Deindustrialisierung ist kein abge­schlosse­ner histori­scher Prozess, sondern ein laufen­des, sich wandeln­des Phänomen mit zwei Ge­sichtern. Das eine Gesicht ist die geo­grafische Verlage­rung - Fabriken ziehen dort­hin, wo Arbeit billig ist. Das andere ist die technolo­gische Rationali­sie­rung - Maschinen und Roboter ersetzen mensch­liche Arbeit. Beide Prozesse laufen seit Jahr­zehn­ten parallel, beide haben die­selben Regionen und die­selben Menschen ge­troffen, und beide zu­sammen haben die europäi­sche Industrie­gesell­schaft, wie sie im 20. Jahr­hun­dert existier­te, unwieder­bring­lich ver­ändert.

Die Bilanz ist ambivalent. Konsumenten profitie­ren von billige­ren Waren. Unter­neh­men haben Gewinne er­zielt. Ent­wicklungs­länder haben durch die Industria­li­sie­rung Hunderte Millio­nen Menschen aus der Armut ge­führt. Diese Gewinne sind real.

Aber die Kosten sind es auch: die verödeten Regionen, die ab­gehäng­ten Arbeit­nehmer, die fragilen Liefer­ketten, die poli­tische Radikali­sierung, die strate­gischen Ab­hängig­keiten. Und sie wurden nicht gleich­mäßig ver­teilt. Sie trafen vor allem die­jenigen, die in der globali­sierten, automati­sier­ten Wissens­ökonomie am schlechtes­ten auf­gestellt waren.
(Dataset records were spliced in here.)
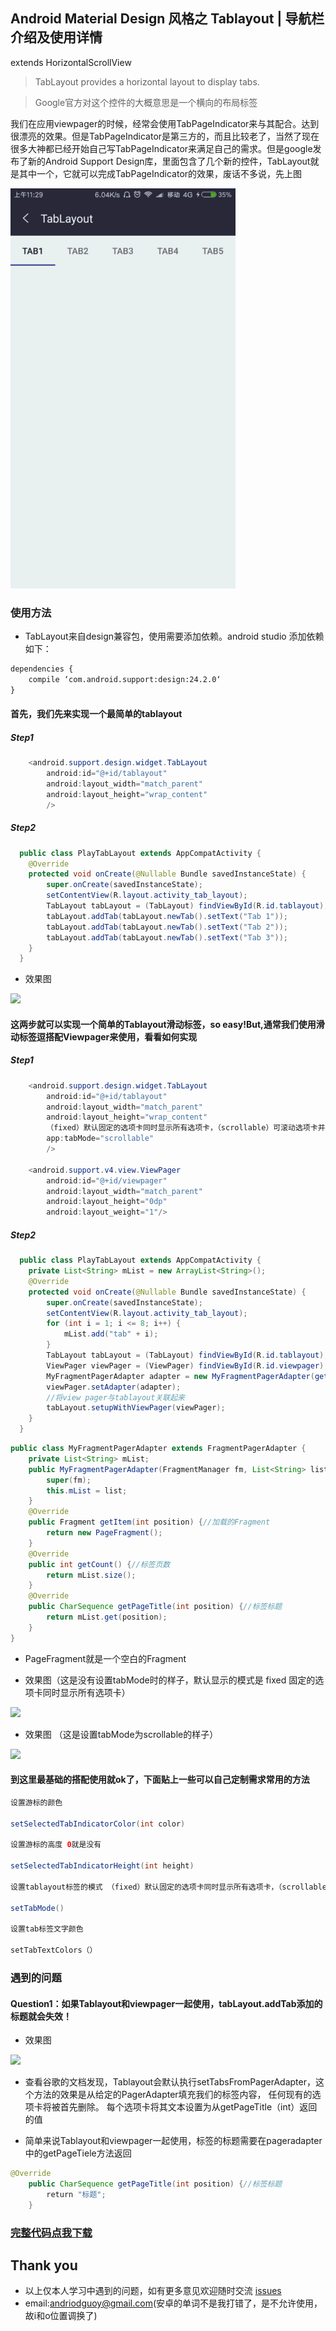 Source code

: ## Android Material Design 风格之 Tablayout | 导航栏 介绍及使用详情

extends HorizontalScrollView

> TabLayout provides a horizontal layout to display tabs.

> Google官方对这个控件的大概意思是一个横向的布局标签

我们在应用viewpager的时候，经常会使用TabPageIndicator来与其配合。达到很漂亮的效果。但是TabPageIndicator是第三方的，而且比较老了，当然了现在很多大神都已经开始自己写TabPageIndicator来满足自己的需求。但是google发布了新的Android Support Design库，里面包含了几个新的控件，TabLayout就是其中一个，它就可以完成TabPageIndicator的效果，废话不多说，先上图

![](https://github.com/CoderGuoy/Android-Material-Design/blob/master/screenshots/tablayout00.gif)

### 使用方法

- TabLayout来自design兼容包，使用需要添加依赖。android studio 添加依赖如下：
```xml
dependencies {
    compile ‘com.android.support:design:24.2.0‘
}
```

#### 首先，我们先来实现一个最简单的tablayout

##### Step1

```java
    <android.support.design.widget.TabLayout
        android:id="@+id/tablayout"
        android:layout_width="match_parent"
        android:layout_height="wrap_content"
        />
```
##### Step2

```java
  public class PlayTabLayout extends AppCompatActivity {
    @Override
    protected void onCreate(@Nullable Bundle savedInstanceState) {
        super.onCreate(savedInstanceState);
        setContentView(R.layout.activity_tab_layout);
        TabLayout tabLayout = (TabLayout) findViewById(R.id.tablayout);
        tabLayout.addTab(tabLayout.newTab().setText("Tab 1"));
        tabLayout.addTab(tabLayout.newTab().setText("Tab 2"));
        tabLayout.addTab(tabLayout.newTab().setText("Tab 3"));
    }
  }
```
- 效果图

![](https://github.com/CoderGuoy/MetalDesign/blob/master/screenshots/tablayout01.gif)

#### 这两步就可以实现一个简单的Tablayout滑动标签，so easy!But,通常我们使用滑动标签逗搭配Viewpager来使用，看看如何实现

##### Step1

```java
    <android.support.design.widget.TabLayout
        android:id="@+id/tablayout"
        android:layout_width="match_parent"
        android:layout_height="wrap_content"
        （fixed）默认固定的选项卡同时显示所有选项卡，（scrollable）可滚动选项卡并且可以包含较长的选项卡标签和更大数量
        app:tabMode="scrollable"  
        />

    <android.support.v4.view.ViewPager
        android:id="@+id/viewpager"
        android:layout_width="match_parent"
        android:layout_height="0dp"
        android:layout_weight="1"/>
```

##### Step2

```java
  public class PlayTabLayout extends AppCompatActivity {
    private List<String> mList = new ArrayList<String>();
    @Override
    protected void onCreate(@Nullable Bundle savedInstanceState) {
        super.onCreate(savedInstanceState);
        setContentView(R.layout.activity_tab_layout);
        for (int i = 1; i <= 8; i++) {
            mList.add("tab" + i);
        }
        TabLayout tabLayout = (TabLayout) findViewById(R.id.tablayout);
        ViewPager viewPager = (ViewPager) findViewById(R.id.viewpager);
        MyFragmentPagerAdapter adapter = new MyFragmentPagerAdapter(getSupportFragmentManager(), mList);
        viewPager.setAdapter(adapter);
        //将view pager与tablayout关联起来
        tabLayout.setupWithViewPager(viewPager);
    }
  }
```

```java
public class MyFragmentPagerAdapter extends FragmentPagerAdapter {
    private List<String> mList;
    public MyFragmentPagerAdapter(FragmentManager fm, List<String> list) {
        super(fm);
        this.mList = list;
    }
    @Override
    public Fragment getItem(int position) {//加载的Fragment
        return new PageFragment();
    }
    @Override
    public int getCount() {//标签页数
        return mList.size();
    }
    @Override
    public CharSequence getPageTitle(int position) {//标签标题
        return mList.get(position);
    }
}

```
- PageFragment就是一个空白的Fragment

- 效果图（这是没有设置tabMode时的样子，默认显示的模式是 fixed 固定的选项卡同时显示所有选项卡）

![](https://github.com/CoderGuoy/MetalDesign/blob/master/screenshots/tablayout03.gif)

- 效果图 （这是设置tabMode为scrollable的样子）

![](https://github.com/CoderGuoy/MetalDesign/blob/master/screenshots/tablayout02.gif)


#### 到这里最基础的搭配使用就ok了，下面贴上一些可以自己定制需求常用的方法

```java
设置游标的颜色

setSelectedTabIndicatorColor(int color)

设置游标的高度 0就是没有

setSelectedTabIndicatorHeight(int height)

设置tablayout标签的模式 （fixed）默认固定的选项卡同时显示所有选项卡，（scrollable）可滚动选项卡并且可以包含较长的选项卡标签和更大数量

setTabMode()

设置tab标签文字颜色

setTabTextColors（）

```

### 遇到的问题

#### Question1：如果Tablayout和viewpager一起使用，tabLayout.addTab添加的标题就会失效！

- 效果图

![](https://github.com/CoderGuoy/MetalDesign/blob/master/screenshots/tablayout04.gif)

- 查看谷歌的文档发现，Tablayout会默认执行setTabsFromPagerAdapter，这个方法的效果是从给定的PagerAdapter填充我们的标签内容，
任何现有的选项卡将被首先删除。 每个选项卡将其文本设置为从getPageTitle（int）返回的值

- 简单来说Tablayout和viewpager一起使用，标签的标题需要在pageradapter中的getPageTiele方法返回

```java
@Override
    public CharSequence getPageTitle(int position) {//标签标题
        return "标题";
    }

```

### [完整代码点我下载](https://github.com/CoderGuoy/Coder)

## Thank you

- 以上仅本人学习中遇到的问题，如有更多意见欢迎随时交流 [issues](https://github.com/CoderGuoy/MetalDesign/issues/1)
- email:andriodguoy@gmail.com(安卓的单词不是我打错了，是不允许使用，故i和o位置调换了)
Das eigentliche Versagen war nicht die Verlage­rung oder die Automa­tisie­rung selbst. Technologi­scher und wirt­schaft­li­cher Wandel ist unver­meid­lich und kann produktiv sein. Das Ver­sagen lag darin, die sozialen Kosten dieses Wandels zu ignorie­ren, die Betroffe­nen allein zu lassen und die Illusion zu nähren, der Markt würde schon alles regeln. Er hat es nicht getan.

Europa steht heute vor der Aufgabe, eine neue indus­trielle Identi­tät zu ent­wickeln: nicht die Rück­kehr zur alten Massen­produk­tion, die unwieder­bring­lich ist, aber auch nicht die bloße Hoffnung auf eine rein dienst­leistungs­basierte Wirt­schaft. Resilienz, Nach­haltig­keit und soziale Kohäsion müssen stärker in wirt­schaftspoli­tische Ent­scheidun­gen einbe­zogen werden als betrieb­liche Effi­zienz und kurz­fristige Rendite. Ob das ge­lingt, wird nicht zuletzt davon ab­hängen, ob die poli­ti­schen Systeme Europas die Geduld und den Ge­staltungs­willen auf­bringen, den ein solcher Wandel er­fordert - und ob sie auf­hören, Verlage­rung und Automati­sie­rung gegen­einander aus­zuspielen, statt beide als Teile des­selben struktu­rel­len Wandels zu ver­stehen.